La riduzione del passivo del conto anticipi può, in generale, ben avere il valore di un pagamento, laddove esso avvenga a fronte di una provvista; nel caso in esame, invece, la “provvista” utilizzata era costituita dal trasferimento dell’iscrizione a debito su un altro conto corrente. Il meccanismo ordinario, per il quale l’accredito sul conto anticipi (derivante dal pagamento dei titoli) ha effetto solutorio del credito della banca derivante dall’anticipo sugli effetti o sulle fatture versate in precedenza dal cliente, postula che l’accredito medesimo abbia la sua provvista nel pagamento dei titoli da parte del terzo, o – in mancanza – nell’utilizzazione di denaro del cliente, ma nella specie nessuna di queste due ipotesi s’era verificata, perchè il credito esigibile della banca, annullato su un conto passivo, era stato riportato per il medesimo importo a debito del cliente su altro conto passivo e non affidato.
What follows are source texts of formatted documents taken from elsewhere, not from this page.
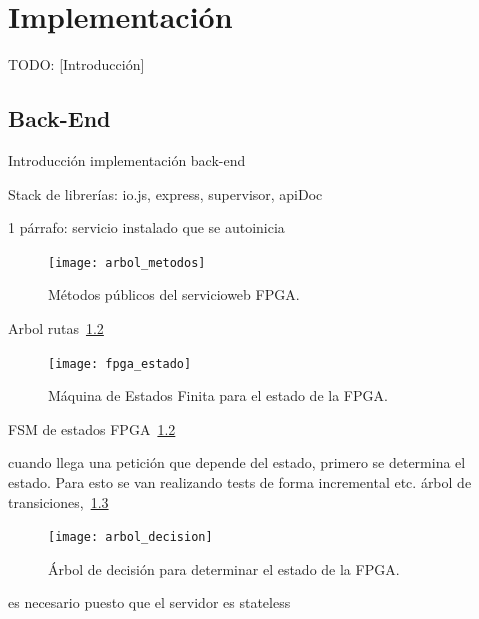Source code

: \chapter{Implementación\label{cap:implementacion}}

TODO: [Introducción]


\section{Back-End\label{sec:imp:back_end}}

Introducción implementación back-end

Stack de librerías: io.js, express, supervisor, apiDoc

1 párrafo: servicio instalado que se autoinicia

\begin{figure}[!htp]
  \centering
  \texttt{[image: arbol\_metodos]}
  \caption{Métodos públicos del \gls{servicioweb} \gls{FPGA}.}
  \label{fig:arbol_metodos}
\end{figure}

Arbol rutas~\ref{fig:fpga_estado}

\begin{figure}[!htp]
  \centering
  \texttt{[image: fpga\_estado]}
  \caption{Máquina de Estados Finita para el estado de la \gls{FPGA}.}
  \label{fig:fpga_estado}
\end{figure}

FSM de estados FPGA~\ref{fig:fpga_estado}

cuando llega una petición que depende del estado, primero se determina el estado. Para esto se van realizando tests de forma incremental etc. árbol de transiciones,~\ref{fig:arbol_decision}

\begin{figure}[!htp]
  \centering
  \texttt{[image: arbol\_decision]}
  \caption{Árbol de decisión para determinar el estado de la \gls{FPGA}.}
  \label{fig:arbol_decision}
\end{figure}
es necesario puesto que el servidor es stateless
L’operazione aveva pertanto significato meramente contabile, ma non e- stingueva alcun debito del cliente nè riduceva l’esposizione della banca. In questo quadro, l’affermazione del giudice di merito, secondo il quale la banca sarebbe rientrata dalla sua esposizione con una classica operazione di autoliquidazione, e cioè “prelevando direttamente dal conto corrente del cliente il denaro che aveva anticipato e che non era riuscita ad incassare dai terzi”, suppone che un’annotazione a debito su un conto corrente, che secondo lo stesso giudice era certamente passivo e non era affidato, equivalga al pagamento del debito annotato, ed è pertanto manifestamente illogica.
La seconda operazione ripristinava per un importo inferiore il passivo del conto anticipi, ed è descritta così: “dal conto n. (OMISSIS) venne prelevata e girocontata sul conto n. (OMISSIS) la somma di 597.631.146, sicchè il conto n. (OMISSIS) andò in passivo di L. 597.631.146, mentre il conto n. (OMISSIS) diminuì lo scoperto di pari importo, scendendo da un passivo di L. 1.010.072.372 a L. 412.441.226”.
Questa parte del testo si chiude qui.